Supreme Court of the United States in Washington, D.C.
Dan McCaleb | The Center Square

(The Center Square) – Amy Coney Barrett was introduced Saturday as President Donald Trump's nominee to replace the late Justice Ruth Bader Ginsburg on the U.S. Supreme Court.

Barrett, 48, currently serves on the 7th U.S. Circuit Court of Appeals in Chicago, a position to which Trump appointed her.

“Today it is my honor to nominate one of our nation's most brilliant and gifted legal minds to the Supreme Court," Trump said in introducing his selection. "She is a woman of unparalleled achievement, towering intellect, sterling credentials and unyielding loyalty to the Constitution – Judge Amy Coney Barrett.”

If confirmed by the U.S. Senate, Barrett, who was a finalist when Trump instead nominated Brett Kavanaugh last year, would strengthen the conservative majority on the bench to 6-3.

Senate Majority Leader Mitch McConnell said after Ginsburg's death last week that he would move quickly to hold confirmation hearings so a vote could be held prior to or just after the Nov. 3 election.

Born in New Orleans, Barrett graduated from Notre Dame Law School in 1997. A constitutional scholar and self-proclaimed originalist, Barrett, a devout Catholic, has been a champion of individual and religious rights, as well as the Second and Fourth Amendments.

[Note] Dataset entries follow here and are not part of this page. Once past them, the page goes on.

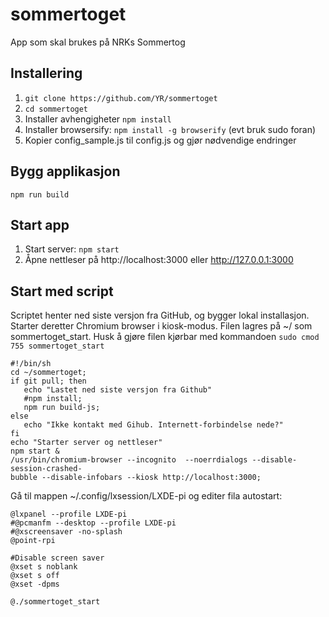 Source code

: # sommertoget
App som skal brukes på NRKs Sommertog

## Installering
1. `git clone https://github.com/YR/sommertoget`
2. `cd sommertoget`
3. Installer avhengigheter `npm install`
4. Installer browsersify: `npm install -g browserify` (evt bruk sudo foran)
5. Kopier config_sample.js til config.js og gjør nødvendige endringer

## Bygg applikasjon
`npm run build`

## Start app
1. Start server: `npm start`
2. Åpne nettleser på http://localhost:3000 eller http://127.0.0.1:3000

## Start med script
Scriptet henter ned siste versjon fra GitHub, og bygger lokal installasjon.
Starter deretter Chromium browser i kiosk-modus. Filen lagres på ~/ som sommertoget_start.
Husk å gjøre filen kjørbar med kommandoen `sudo cmod 755 sommertoget_start`

```
#!/bin/sh
cd ~/sommertoget;
if git pull; then
   echo "Lastet ned siste versjon fra Github"
   #npm install;
   npm run build-js;
else
   echo "Ikke kontakt med Gihub. Internett-forbindelse nede?"
fi
echo "Starter server og nettleser"
npm start &
/usr/bin/chromium-browser --incognito  --noerrdialogs --disable-session-crashed-
bubble --disable-infobars --kiosk http://localhost:3000;
```

Gå til mappen ~/.config/lxsession/LXDE-pi og editer fila autostart:

```
@lxpanel --profile LXDE-pi
#@pcmanfm --desktop --profile LXDE-pi
#@xscreensaver -no-splash
@point-rpi

#Disable screen saver
@xset s noblank
@xset s off
@xset -dpms

@./sommertoget_start
```
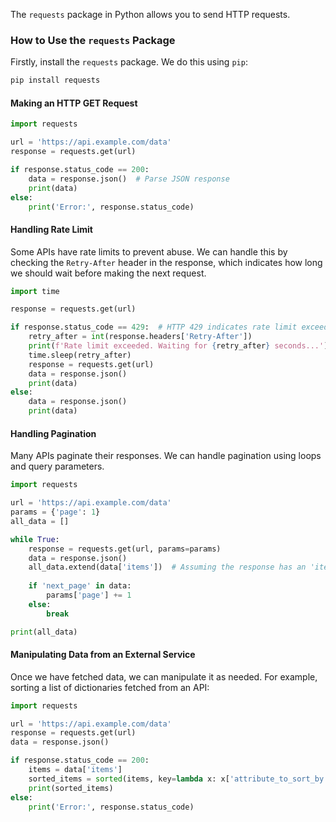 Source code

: The `requests` package in Python allows you to send HTTP requests.

### How to Use the `requests` Package

Firstly, install the `requests` package. We do this using `pip`:

```bash
pip install requests
```

#### Making an HTTP GET Request

```python
import requests

url = 'https://api.example.com/data'
response = requests.get(url)

if response.status_code == 200:
    data = response.json()  # Parse JSON response
    print(data)
else:
    print('Error:', response.status_code)
```

#### Handling Rate Limit

Some APIs have rate limits to prevent abuse. We can handle this by checking the `Retry-After` header in the response, which indicates how long we should wait before making the next request.

```python
import time

response = requests.get(url)

if response.status_code == 429:  # HTTP 429 indicates rate limit exceeded
    retry_after = int(response.headers['Retry-After'])
    print(f'Rate limit exceeded. Waiting for {retry_after} seconds...')
    time.sleep(retry_after)
    response = requests.get(url)
    data = response.json()
    print(data)
else:
    data = response.json()
    print(data)
```

#### Handling Pagination

Many APIs paginate their responses. We can handle pagination using loops and query parameters.

```python
import requests

url = 'https://api.example.com/data'
params = {'page': 1}
all_data = []

while True:
    response = requests.get(url, params=params)
    data = response.json()
    all_data.extend(data['items'])  # Assuming the response has an 'items' key containing the data
    
    if 'next_page' in data:
        params['page'] += 1
    else:
        break

print(all_data)
```

#### Manipulating Data from an External Service

Once we have fetched data, we can manipulate it as needed. For example, sorting a list of dictionaries fetched from an API:

```python
import requests

url = 'https://api.example.com/data'
response = requests.get(url)
data = response.json()

if response.status_code == 200:
    items = data['items']
    sorted_items = sorted(items, key=lambda x: x['attribute_to_sort_by'])
    print(sorted_items)
else:
    print('Error:', response.status_code)
```
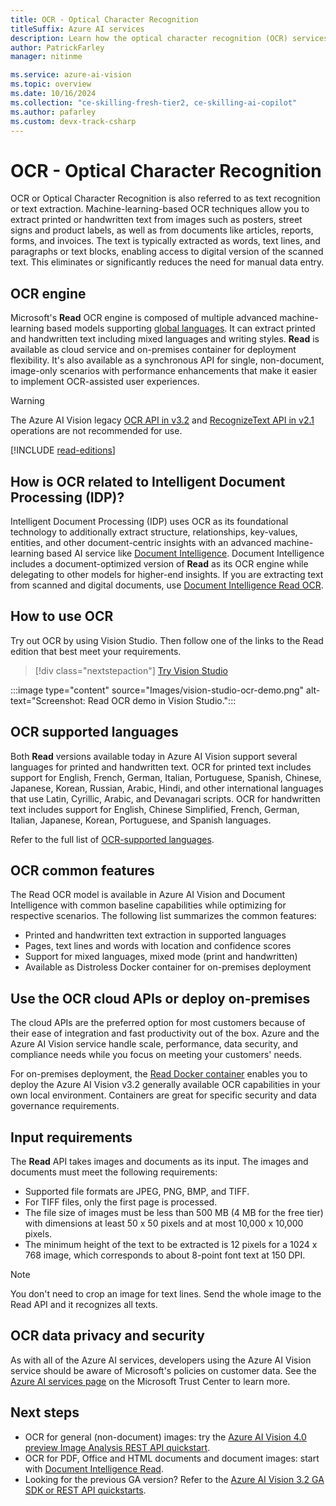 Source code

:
```yaml
---
title: OCR - Optical Character Recognition
titleSuffix: Azure AI services
description: Learn how the optical character recognition (OCR) services extract print and handwritten text from images and documents in global languages.
author: PatrickFarley
manager: nitinme

ms.service: azure-ai-vision
ms.topic: overview
ms.date: 10/16/2024
ms.collection: "ce-skilling-fresh-tier2, ce-skilling-ai-copilot"
ms.author: pafarley
ms.custom: devx-track-csharp
---
```


# OCR - Optical Character Recognition

OCR or Optical Character Recognition is also referred to as text recognition or text extraction. Machine-learning-based OCR techniques allow you to extract printed or handwritten text from images such as posters, street signs and product labels, as well as from documents like articles, reports, forms, and invoices. The text is typically extracted as words, text lines, and paragraphs or text blocks, enabling access to digital version of the scanned text. This eliminates or significantly reduces the need for manual data entry.



## OCR engine

Microsoft's **Read** OCR engine is composed of multiple advanced machine-learning based models supporting [global languages](./language-support.md). It can extract printed and handwritten text including mixed languages and writing styles. **Read** is available as cloud service and on-premises container for deployment flexibility. It's also available as a synchronous API for single, non-document, image-only scenarios with performance enhancements that make it easier to implement OCR-assisted user experiences.

> [!WARNING]
> The Azure AI Vision legacy [OCR API in v3.2](/rest/api/computervision/recognize-printed-text?view=rest-computervision-v3.2) and [RecognizeText API in v2.1](/rest/api/computervision/recognize-printed-text/recognize-printed-text?view=rest-computervision-v2.1) operations are not recommended for use.

[!INCLUDE [read-editions](includes/read-editions.md)]

## How is OCR related to Intelligent Document Processing (IDP)?

Intelligent Document Processing (IDP) uses OCR as its foundational technology to additionally extract structure, relationships, key-values, entities, and other document-centric insights with an advanced machine-learning based AI service like [Document Intelligence](../../ai-services/document-intelligence/overview.md). Document Intelligence includes a document-optimized version of **Read** as its OCR engine while delegating to other models for higher-end insights. If you are extracting text from scanned and digital documents, use [Document Intelligence Read OCR](../document-intelligence/prebuilt/read.md).

## How to use OCR

Try out OCR by using Vision Studio. Then follow one of the links to the Read edition that best meet your requirements.

> [!div class="nextstepaction"]
> [Try Vision Studio](https://portal.vision.cognitive.azure.com/)

:::image type="content" source="Images/vision-studio-ocr-demo.png" alt-text="Screenshot: Read OCR demo in Vision Studio.":::

## OCR supported languages

Both **Read** versions available today in Azure AI Vision support several languages for printed and handwritten text. OCR for printed text includes support for English, French, German, Italian, Portuguese, Spanish, Chinese, Japanese, Korean, Russian, Arabic, Hindi, and other international languages that use Latin, Cyrillic, Arabic, and Devanagari scripts. OCR for handwritten text includes support for English, Chinese Simplified, French, German, Italian, Japanese, Korean, Portuguese, and Spanish languages.

Refer to the full list of [OCR-supported languages](./language-support.md#optical-character-recognition-ocr).

## OCR common features

The Read OCR model is available in Azure AI Vision and Document Intelligence with common baseline capabilities while optimizing for respective scenarios. The following list summarizes the common features:

* Printed and handwritten text extraction in supported languages
* Pages, text lines and words with location and confidence scores
* Support for mixed languages, mixed mode (print and handwritten)
* Available as Distroless Docker container for on-premises deployment

## Use the OCR cloud APIs or deploy on-premises

The cloud APIs are the preferred option for most customers because of their ease of integration and fast productivity out of the box. Azure and the Azure AI Vision service handle scale, performance, data security, and compliance needs while you focus on meeting your customers' needs.

For on-premises deployment, the [Read Docker container](./computer-vision-how-to-install-containers.md) enables you to deploy the Azure AI Vision v3.2 generally available OCR capabilities in your own local environment. Containers are great for specific security and data governance requirements.


## Input requirements

The **Read** API takes images and documents as its input. The images and documents must meet the following requirements:

* Supported file formats are JPEG, PNG, BMP, and TIFF.
* For TIFF files, only the first page is processed.
* The file size of images must be less than 500 MB (4 MB for the free tier) with dimensions at least 50 x 50 pixels and at most 10,000 x 10,000 pixels.
* The minimum height of the text to be extracted is 12 pixels for a 1024 x 768 image, which corresponds to about 8-point font text at 150 DPI.

>[!NOTE]
> You don't need to crop an image for text lines. Send the whole image to the Read API and it recognizes all texts.

## OCR data privacy and security

As with all of the Azure AI services, developers using the Azure AI Vision service should be aware of Microsoft's policies on customer data. See the [Azure AI services page](https://www.microsoft.com/trustcenter/cloudservices/cognitiveservices) on the Microsoft Trust Center to learn more.

## Next steps

- OCR for general (non-document) images: try the [Azure AI Vision 4.0 preview Image Analysis REST API quickstart](./concept-ocr.md).
- OCR for PDF, Office and HTML documents and document images: start with [Document Intelligence Read](../../ai-services/document-intelligence/concept-read.md).
- Looking for the previous GA version? Refer to the [Azure AI Vision 3.2 GA SDK or REST API quickstarts](./quickstarts-sdk/client-library.md).
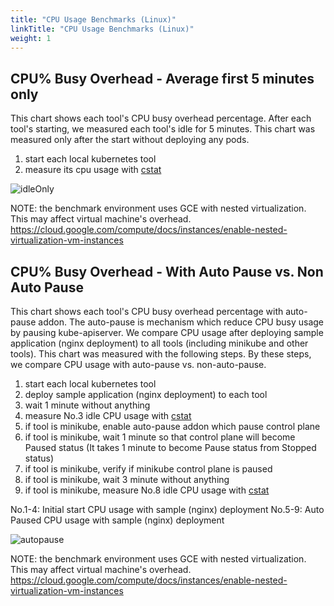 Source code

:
 ```yaml
---
title: "CPU Usage Benchmarks (Linux)"
linkTitle: "CPU Usage Benchmarks (Linux)"
weight: 1
---
```


## CPU% Busy Overhead - Average first 5 minutes only

This chart shows each tool's CPU busy overhead percentage.
After each tool's starting, we measured each tool's idle for 5 minutes.
This chart was measured only after the start without deploying any pods.

  1. start each local kubernetes tool
  2. measure its cpu usage with [cstat](https://github.com/tstromberg/cstat)

![idleOnly](/images/benchmarks/cpuUsage/idleOnly/linux.png)

NOTE: the benchmark environment uses GCE with nested virtualization. This may affect virtual machine's overhead.
https://cloud.google.com/compute/docs/instances/enable-nested-virtualization-vm-instances

## CPU% Busy Overhead - With Auto Pause vs. Non Auto Pause

This chart shows each tool's CPU busy overhead percentage with auto-pause addon.
The auto-pause is mechanism which reduce CPU busy usage by pausing kube-apiserver.
We compare CPU usage after deploying sample application (nginx deployment) to all tools (including minikube and other tools).
This chart was measured with the following steps.
By these steps, we compare CPU usage with auto-pause vs. non-auto-pause.

 1. start each local kubernetes tool
 2. deploy sample application (nginx deployment) to each tool
 3. wait 1 minute without anything
 4. measure No.3 idle CPU usage with [cstat](https://github.com/tstromberg/cstat)
 5. if tool is minikube, enable auto-pause addon which pause control plane
 6. if tool is minikube, wait 1 minute so that control plane will become Paused status (It takes 1 minute to become Pause status from Stopped status)
 7. if tool is minikube, verify if minikube control plane is paused
 8. if tool is minikube, wait 3 minute without anything
 9. if tool is minikube, measure No.8 idle CPU usage with [cstat](https://github.com/tstromberg/cstat)

No.1-4: Initial start CPU usage with sample (nginx) deployment
No.5-9: Auto Paused CPU usage with sample (nginx) deployment

![autopause](/images/benchmarks/cpuUsage/autoPause/linux.png)

NOTE: the benchmark environment uses GCE with nested virtualization. This may affect virtual machine's overhead.
https://cloud.google.com/compute/docs/instances/enable-nested-virtualization-vm-instances

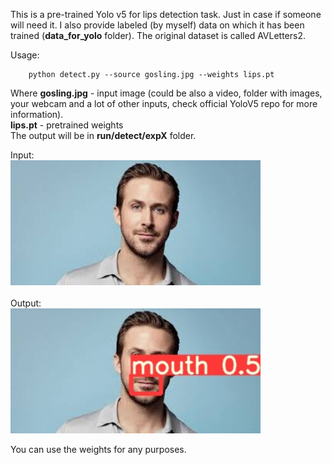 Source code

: This is a pre-trained Yolo v5 for lips detection task. Just in case if someone will need it. I also provide labeled (by myself) data on which it has been trained (<b>data_for_yolo</b> folder). The original dataset is called AVLetters2.

Usage:

```
    python detect.py --source gosling.jpg --weights lips.pt
```

Where <b>gosling.jpg</b> - input image (could be also a video, folder with images, your webcam and a lot of other inputs, check official YoloV5 repo for more information).<br>
<b>lips.pt</b> - pretrained weights<br>
The output will be in <b>run/detect/expX</b> folder.<br>

Input:<br>
<img src="gosling.jpeg" alt="drawing" width="400"/>
<br><br>
Output:<br>
<img src="gosling_out.jpeg" alt="drawing" width="400"/>

You can use the weights for any purposes. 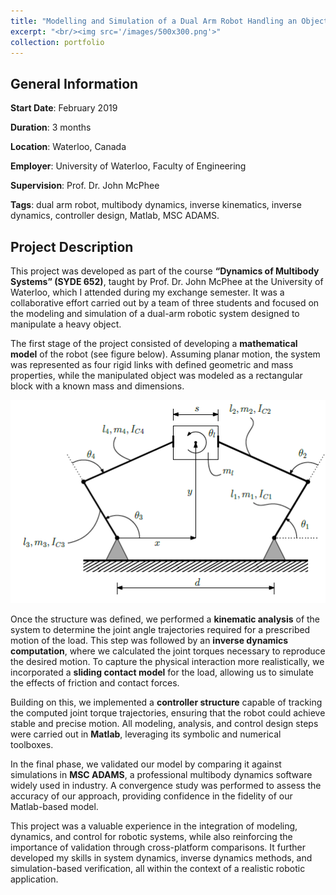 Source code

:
 ```yaml
---
title: "Modelling and Simulation of a Dual Arm Robot Handling an Object"
excerpt: "<br/><img src='/images/500x300.png'>"
collection: portfolio
---
```


## General Information

**Start Date**: February 2019

**Duration**: 3 months

**Location**: Waterloo, Canada

**Employer**: University of Waterloo, Faculty of Engineering

**Supervision**: Prof. Dr. John McPhee

**Tags**: dual arm robot, multibody dynamics, inverse kinematics, inverse dynamics, controller design, Matlab, MSC ADAMS.

## Project Description

This project was developed as part of the course **“Dynamics of Multibody Systems” (SYDE 652)**, taught by Prof. Dr. John McPhee at the University of Waterloo, which I attended during my exchange semester. It was a collaborative effort carried out by a team of three students and focused on the modeling and simulation of a dual-arm robotic system designed to manipulate a heavy object.  

The first stage of the project consisted of developing a **mathematical model** of the robot (see figure below). Assuming planar motion, the system was represented as four rigid links with defined geometric and mass properties, while the manipulated object was modeled as a rectangular block with a known mass and dimensions.

![Dual Arm Model](/images/dual_arm_model.png)

Once the structure was defined, we performed a **kinematic analysis** of the system to determine the joint angle trajectories required for a prescribed motion of the load. This step was followed by an **inverse dynamics computation**, where we calculated the joint torques necessary to reproduce the desired motion. To capture the physical interaction more realistically, we incorporated a **sliding contact model** for the load, allowing us to simulate the effects of friction and contact forces.  

Building on this, we implemented a **controller structure** capable of tracking the computed joint torque trajectories, ensuring that the robot could achieve stable and precise motion. All modeling, analysis, and control design steps were carried out in **Matlab**, leveraging its symbolic and numerical toolboxes.  

In the final phase, we validated our model by comparing it against simulations in **MSC ADAMS**, a professional multibody dynamics software widely used in industry. A convergence study was performed to assess the accuracy of our approach, providing confidence in the fidelity of our Matlab-based model.  

This project was a valuable experience in the integration of modeling, dynamics, and control for robotic systems, while also reinforcing the importance of validation through cross-platform comparisons. It further developed my skills in system dynamics, inverse dynamics methods, and simulation-based verification, all within the context of a realistic robotic application.  
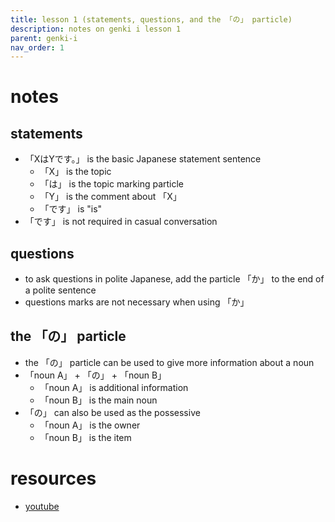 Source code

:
 ```yaml
---
title: lesson 1 (statements, questions, and the 「の」 particle)
description: notes on genki i lesson 1
parent: genki-i
nav_order: 1
---
```

# notes
## statements
- 「XはYです。」 is the basic Japanese statement sentence
	- 「X」 is the topic
	- 「は」 is the topic marking particle
	- 「Y」 is the comment about 「X」
	- 「です」 is "is"
- 「です」 is not required in casual conversation
## questions
- to ask questions in polite Japanese, add the particle 「か」 to the end of a polite sentence
- questions marks are not necessary when using 「か」
## the 「の」 particle
- the 「の」 particle can be used to give more information about a noun
- 「noun A」 + 「の」 + 「noun B」
	- 「noun A」 is additional information
	- 「noun B」 is the main noun
- 「の」 can also be used as the possessive
	- 「noun A」 is the owner
	- 「noun B」 is the item
# resources
- [youtube](https://www.youtube.com/watch?v=GaQBL4XHuSo)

Ginsburg, a liberal and champion of women's rights, died last week at the age of 87 from complications of metastatic pancreatic cancer.

Barrett's nomination sets up an almost certainly contentious fight between Democrats and Senate Republicans with the presidential election just weeks away.

Four years ago, McConnell blocked President Barack Obama's nomination of liberal Merrick Garland from filling the late Antonin Scalia's seat on the Supreme Court during a presidential election year, saying voters should be given the choice of who should pick the nominee. That led to Trump's nomination of conservative Neil Gorsuch, whom the Republican-controlled Senate confirmed.

Democrats say the winner of November's presidential election should nominate the next Supreme Court justice.